Tulia looked less uneasy than thoughtful at those words. Far too often, the half-elven were the result of a human father raping an elven mother. Not so Krythis or Tulia.
Krythis was the child of two ranger. His elven father, with Kagonesti as well as Qualinesti blood, had conceived him joyfully in a bed of ferns under the pine-framed sky. Tulia was the child of a Silvanesti mother who had fled an unhappy betrothal and found herself working at an inn patronized about equally by dwarves and humans.
One of the dwarves had spirited her away, when it became plain that the innkeeper wanted her adding to his profits on her back. But it was a human, a footloose but honorable trader, who had bedded her, held her hand while she bore a daughter, then died within months at the claws and teeth of a wounded bear.
Both had been raised more by dwarves than by any other of Krynn’s races, and it was their inheritances from two wealthy dwarven clans that allowed them to make a home of the old citadel of Belkuthas. In the foothills where Thoradin, Silvanesti, and Istar all came together, the citadel was not one that any of the three realms would gladly have ceded to one of the others.

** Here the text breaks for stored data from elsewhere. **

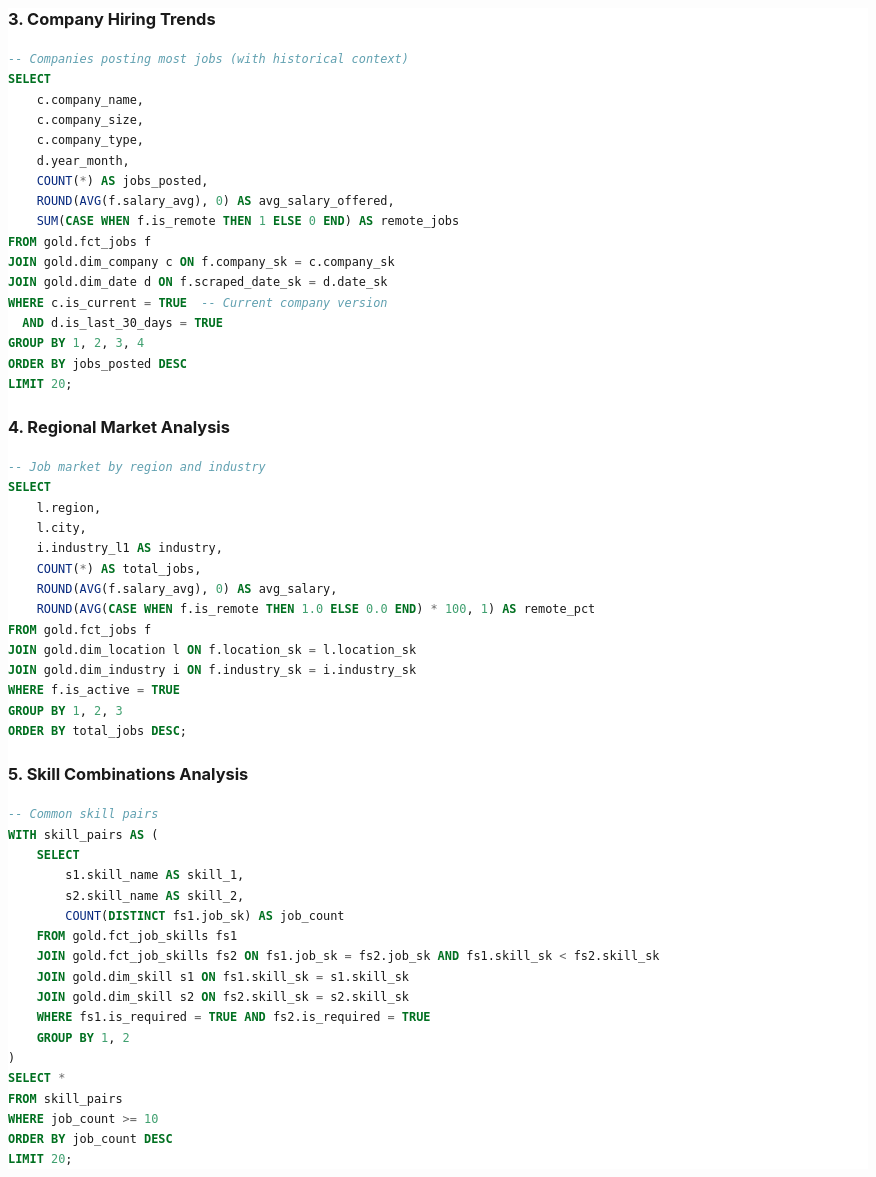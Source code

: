 ### **3. Company Hiring Trends**
```sql
-- Companies posting most jobs (with historical context)
SELECT 
    c.company_name,
    c.company_size,
    c.company_type,
    d.year_month,
    COUNT(*) AS jobs_posted,
    ROUND(AVG(f.salary_avg), 0) AS avg_salary_offered,
    SUM(CASE WHEN f.is_remote THEN 1 ELSE 0 END) AS remote_jobs
FROM gold.fct_jobs f
JOIN gold.dim_company c ON f.company_sk = c.company_sk
JOIN gold.dim_date d ON f.scraped_date_sk = d.date_sk
WHERE c.is_current = TRUE  -- Current company version
  AND d.is_last_30_days = TRUE
GROUP BY 1, 2, 3, 4
ORDER BY jobs_posted DESC
LIMIT 20;
```

### **4. Regional Market Analysis**
```sql
-- Job market by region and industry
SELECT 
    l.region,
    l.city,
    i.industry_l1 AS industry,
    COUNT(*) AS total_jobs,
    ROUND(AVG(f.salary_avg), 0) AS avg_salary,
    ROUND(AVG(CASE WHEN f.is_remote THEN 1.0 ELSE 0.0 END) * 100, 1) AS remote_pct
FROM gold.fct_jobs f
JOIN gold.dim_location l ON f.location_sk = l.location_sk
JOIN gold.dim_industry i ON f.industry_sk = i.industry_sk
WHERE f.is_active = TRUE
GROUP BY 1, 2, 3
ORDER BY total_jobs DESC;
```

### **5. Skill Combinations Analysis**
```sql
-- Common skill pairs
WITH skill_pairs AS (
    SELECT 
        s1.skill_name AS skill_1,
        s2.skill_name AS skill_2,
        COUNT(DISTINCT fs1.job_sk) AS job_count
    FROM gold.fct_job_skills fs1
    JOIN gold.fct_job_skills fs2 ON fs1.job_sk = fs2.job_sk AND fs1.skill_sk < fs2.skill_sk
    JOIN gold.dim_skill s1 ON fs1.skill_sk = s1.skill_sk
    JOIN gold.dim_skill s2 ON fs2.skill_sk = s2.skill_sk
    WHERE fs1.is_required = TRUE AND fs2.is_required = TRUE
    GROUP BY 1, 2
)
SELECT *
FROM skill_pairs
WHERE job_count >= 10
ORDER BY job_count DESC
LIMIT 20;
```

But two half-elves, equally agreeable to their human and dwarven neighbors, offended nobody. Or at least they had not in the sixty years they had lived there.
Now the quarrels of the outer world threatened the peace of Belkuthas. Meanwhile, Rynthala had grown into a woman in both law and fact, while seeing her parents proud of each other and of their love for each other. That had to give her strength that she might not otherwise have had, and that she would need in the years to come.
“If you feel we need Rynthi’s thoughts on this,” Krythis said gently, “we can ask her. But not today, nor for some days after. This is her moment of glory, and I will not let an old man’s fretting disturb a young girl’s joy.”
“Old man, my-!” Tulia said, mentioning an intimate part of her anatomy. Then she gripped her husband by both hands and drew him down to her.
The last time Pirvan’s band and their Free Rider companions made camp, they were within half a day’s ride of the Gryphon’s encampment. Hawkbrother proposed that they rest briefly and finish the journey by daylight.
“There is ample water, between here and the camp,” he said. “The wind will raise no sandstorms.” He was silent briefly, then added, “There is also more risk of ambushes.”